As their conversation had turned towards the impact of computers on art, Cronenberg was intrigued by the proposition that gaming can be as emotionally and intellectually engaging as any work of high art. With eXistenZ he explores this through philosophical illustrations of existentialist principles, without becoming heavy, deep, or depressing. On the contrary, the film has a much lighter, almost playful, tone, with a visual and verbal humour that surpasses the comic moments of Cronenberg's earlier films.




It's also sensual in a much more human way than, for instance, the coolly detached exploration of alternative sexual practices that characterised his adaptation of J. G. Ballard's Crash. Which ultimately highlights the fascination with change that Cronenberg and Ballard have in common. Both create futures easy to visualise, largely devoid of moralising, dire "warnings". Like anything new, they argue, the future can be unsettling and alienating, yet also arousing and inspiring, and not necessarily negative.

Another intriguing aspect of eXistenZ is its brief examination of game characters' moral boundaries. Players accept, for instance, the unbridled violence they're compelled to impart to facilitate a game's progress because they're indulging in a fantasy. Death in a game is unreal, therefore acceptable. But should the distinction between game and reality suddenly dissolve, and the consequences become irreversible, the player's actions could become increasingly difficult to justify.

eXistenZ's particular brand of biotechnology is perhaps its most disturbing facet. Devices made from a creature's organs rearranged, surgically altered to become useful tools in human hands blur the line between the animate (human) and the inanimate (machine). Representing hybrids of the two, their existence questions which is which, and poses a challenge to the value of life itself; the devices "living" without significant autonomy as tools are juxtaposed with the vast herds of animals designed to feed us.

If "living" tools and devices are still decades away (though the recent application of organic material in video displays and screens certainly brings them nearer), the concept of the human body as a machine to be augmented as we please is hardly novel. The type of direct neural interfaces envisioned in eXistenZ aren't that far removed from the currently common modifications — piercings, tattoos, prosthetics — with which we seek to compensate our real as well as perceived deficiencies.

Because the body incorporates life and the certainty of death, modification also serves as an attempt to flee our mortality — a primary source of inspiration for most of David Cronenberg's work exploring the inevitability of change, and his characters' varying degree of success in coping and adapting to it.
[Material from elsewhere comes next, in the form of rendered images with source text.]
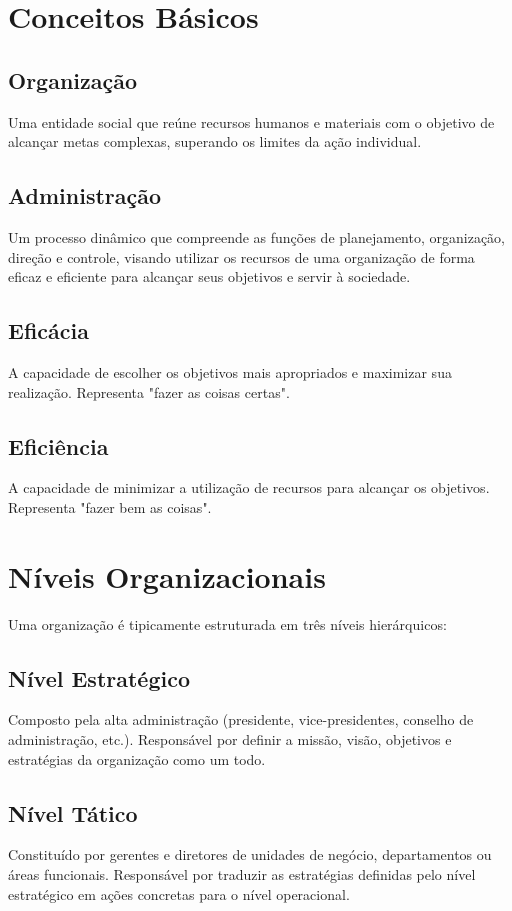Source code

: \section{Conceitos Básicos}

\subsection{Organização}
Uma entidade social que reúne recursos humanos e materiais com o objetivo de alcançar metas complexas, superando os limites da ação individual.

\subsection{Administração}
Um processo dinâmico que compreende as funções de planejamento, organização, direção e controle, visando utilizar os recursos de uma organização de forma eficaz e eficiente para alcançar seus objetivos e servir à sociedade.

\subsection{Eficácia}
A capacidade de escolher os objetivos mais apropriados e maximizar sua realização. Representa "fazer as coisas certas".

\subsection{Eficiência}
A capacidade de minimizar a utilização de recursos para alcançar os objetivos. Representa "fazer bem as coisas".

\section{Níveis Organizacionais}

Uma organização é tipicamente estruturada em três níveis hierárquicos:

\subsection{Nível Estratégico}
Composto pela alta administração (presidente, vice-presidentes, conselho de administração, etc.). Responsável por definir a missão, visão, objetivos e estratégias da organização como um todo.

\subsection{Nível Tático}
Constituído por gerentes e diretores de unidades de negócio, departamentos ou áreas funcionais. Responsável por traduzir as estratégias definidas pelo nível estratégico em ações concretas para o nível operacional.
Despite the metaphysical somersaults, eXistenZ is no exception, borrowing its fairly conventional structure from traditional video games.

Beyond the down-the-rabbit-hole story, which has characters leaping from one challenge to another within a virtual world indistinguishable from a real one, lies an exploration of how we use technology to recreate ourselves (for instance, as Sims or Second Life avatars), highlighting our use of technology and how it shapes, distorts, and changes what it means to be human, exposing the special bond we have with the tools and technologies that have come to define and control us.

Toying with Cartesian Dualism — the concept that mind and body are distinct and separate, yet complement each other through interaction — Cronenberg asks the existential question "How do we know what is real?" by submitting his characters to the same treatment he already submits his audience. In the film, the game players remain stationary and seemingly lethargic while immersed in an active game — much like a movie audience may appear while actively processing what its seeing.

Unlike most other late 20th Century films probing the existential nature of reality — a trend that possibly began with Michelangelo Antonioni's Blowup in 1966, if not earlier — eXistenZ examines the negative impact of immersive virtual realities while remaining on the side of art, artists, and imagination. Where The Matrix and its ilk portray the heroic recovery of "reality", eXistenZ imagines realists battling against illusion, without positing an escape from the perpetually recursive game in which their struggle takes place.